Most optimization tools make individual instructions faster. SelfAware works one level higher. It analyzes execution pathways, identifies which parts of runtime are fixed and which change with the input, and then restructures execution so performance, predictability, and energy efficiency improve together.
SelfAware Compute happens before standard compilation, so it can optimize execution structure rather than only optimizing the instructions produced from an already-fixed structure.
A compiler is excellent at making a given structure more efficient. SelfAware addresses a different question: is the execution structure itself the right one for the workload, the input, and the target environment?
Inlining, vectorization, loop unrolling, and register allocation all help inside a mostly fixed program shape.
SelfAware optimizes pathways, identifies the work that drives runtime, and reorganizes execution end-to-end for better scaling and lower waste.
That distinction matters because optimization effort should go where it can actually change outcomes. If you only look at total runtime, you know a program is slow. If you separate static and variable time, you know why.

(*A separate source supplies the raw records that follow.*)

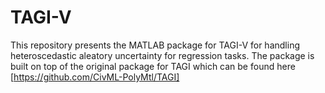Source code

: # TAGI-V
This repository presents the MATLAB package for TAGI-V for handling heteroscedastic aleatory uncertainty for regression tasks. The package is built on top of the original package for TAGI which can be found here [https://github.com/CivML-PolyMtl/TAGI] 
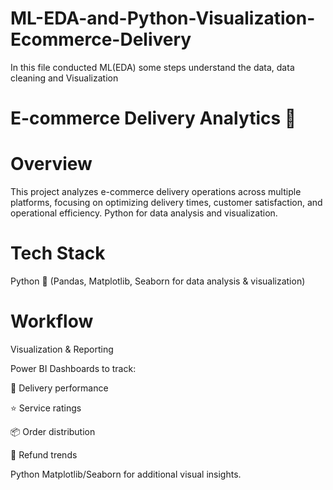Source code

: # ML-EDA-and-Python-Visualization-Ecommerce-Delivery
In this file  conducted ML(EDA) some steps  understand the data, data cleaning and Visualization
# **E-commerce Delivery Analytics 🚀**
# **Overview**
This project analyzes e-commerce delivery operations across multiple platforms, focusing on optimizing delivery times, customer satisfaction, and operational efficiency. Python for data analysis and visualization.
# **Tech Stack**
Python 🐍 (Pandas, Matplotlib, Seaborn for data analysis & visualization)

# **Workflow**

Visualization & Reporting

Power BI Dashboards to track:

🚚 Delivery performance

⭐ Service ratings

📦 Order distribution

🔄 Refund trends

Python Matplotlib/Seaborn for additional visual insights.
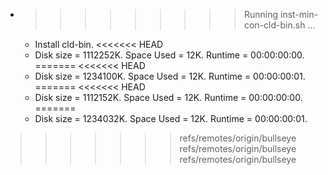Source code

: * >>>>>>>>> Running inst-min-con-cld-bin.sh ...
  * Install cld-bin.
<<<<<<< HEAD
  * Disk size = 1112252K. Space Used = 12K. Runtime = 00:00:00:00.
=======
<<<<<<< HEAD
  * Disk size = 1234100K. Space Used = 12K. Runtime = 00:00:00:01.
=======
<<<<<<< HEAD
  * Disk size = 1112152K. Space Used = 12K. Runtime = 00:00:00:00.
=======
  * Disk size = 1234032K. Space Used = 12K. Runtime = 00:00:00:01.
>>>>>>> refs/remotes/origin/bullseye
>>>>>>> refs/remotes/origin/bullseye
>>>>>>> refs/remotes/origin/bullseye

Static time is the part of execution that does not materially change with the input. Setup work, fixed control logic, and loops whose bounds do not vary with the input all tend to live here.
Variable time is the part of execution that changes because input attributes change loop iterations, recursion depth, memory activity, parsing effort, or other repeatable work. This is where runtime really moves.

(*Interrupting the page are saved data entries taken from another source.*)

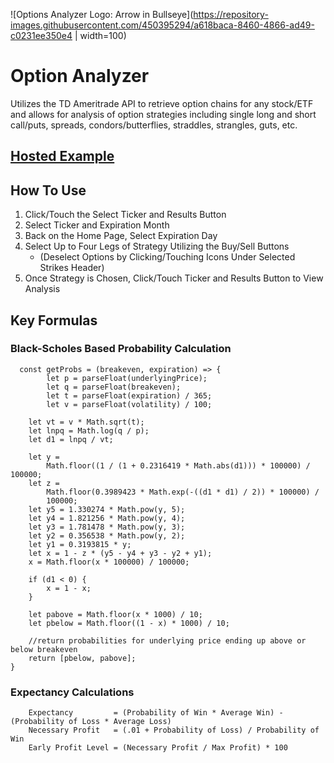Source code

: ![Options Analyzer Logo: Arrow in Bullseye](https://repository-images.githubusercontent.com/450395294/a618baca-8460-4866-ad49-c0231ee350e4 | width=100)

# Option Analyzer

Utilizes the TD Ameritrade API to retrieve option chains for any stock/ETF and allows for analysis of option strategies including single long and short call/puts, spreads, condors/butterflies, straddles, strangles, guts, etc.

## [Hosted Example](https://nickforneris.github.io/option-analyzer/)

## How To Use
1. Click/Touch the Select Ticker and Results Button
2. Select Ticker and Expiration Month
3. Back on the Home Page, Select Expiration Day 
4. Select Up to Four Legs of Strategy Utilizing the Buy/Sell Buttons 
   - (Deselect Options by Clicking/Touching Icons Under Selected Strikes Header)
6. Once Strategy is Chosen, Click/Touch Ticker and Results Button to View Analysis

## Key Formulas
### Black-Scholes Based Probability Calculation

      const getProbs = (breakeven, expiration) => {
            let p = parseFloat(underlyingPrice);
            let q = parseFloat(breakeven);
            let t = parseFloat(expiration) / 365;
            let v = parseFloat(volatility) / 100;

        let vt = v * Math.sqrt(t);
        let lnpq = Math.log(q / p);
        let d1 = lnpq / vt;

        let y =
            Math.floor((1 / (1 + 0.2316419 * Math.abs(d1))) * 100000) / 100000;
        let z =
            Math.floor(0.3989423 * Math.exp(-((d1 * d1) / 2)) * 100000) /
            100000;
        let y5 = 1.330274 * Math.pow(y, 5);
        let y4 = 1.821256 * Math.pow(y, 4);
        let y3 = 1.781478 * Math.pow(y, 3);
        let y2 = 0.356538 * Math.pow(y, 2);
        let y1 = 0.3193815 * y;
        let x = 1 - z * (y5 - y4 + y3 - y2 + y1);
        x = Math.floor(x * 100000) / 100000;

        if (d1 < 0) {
            x = 1 - x;
        }

        let pabove = Math.floor(x * 1000) / 10;
        let pbelow = Math.floor((1 - x) * 1000) / 10;

        //return probabilities for underlying price ending up above or below breakeven
        return [pbelow, pabove];
    }
    
### Expectancy Calculations
        Expectancy         = (Probability of Win * Average Win) - (Probability of Loss * Average Loss)
        Necessary Profit   = (.01 + Probability of Loss) / Probability of Win
        Early Profit Level = (Necessary Profit / Max Profit) * 100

SelfAware shifts the unit of optimization from a local code fragment to the complete execution pathway the program takes through branches, calls, and loop structures.
SelfAware lets you hold all other input attributes constant and vary one at a time, so you can see exactly how that variable affects runtime, memory, or output.
Real software spends time in places that hide scaling behavior. SelfAware surfaces that hidden work so runtime is modeled honestly, not optimistically.
Calls such as malloc or calloc may not look like loops in source code, but their cost still scales with the amount and frequency of allocation. SelfAware treats that as execution work that should be modeled, not ignored.
Reading, writing, scanning, and parsing all grow with bytes, records, and input shape. That means they can drive runtime in the same way visible loops do.
Certain mathematical or structural patterns hide iterative behavior behind clean syntax. SelfAware surfaces that hidden cost so runtime is modeled honestly.
The value of SelfAware is not just that it can uncover safe parallelism. It is that it provides a way to understand what code will execute, which input attributes drive runtime, how scaling will behave, and where optimization effort will actually move the needle.
SelfAware explains why execution time changes and which inputs are responsible.
SelfAware exposes pathway-level structure, variable-time work, and input-driven scaling behavior that compilers rarely model directly.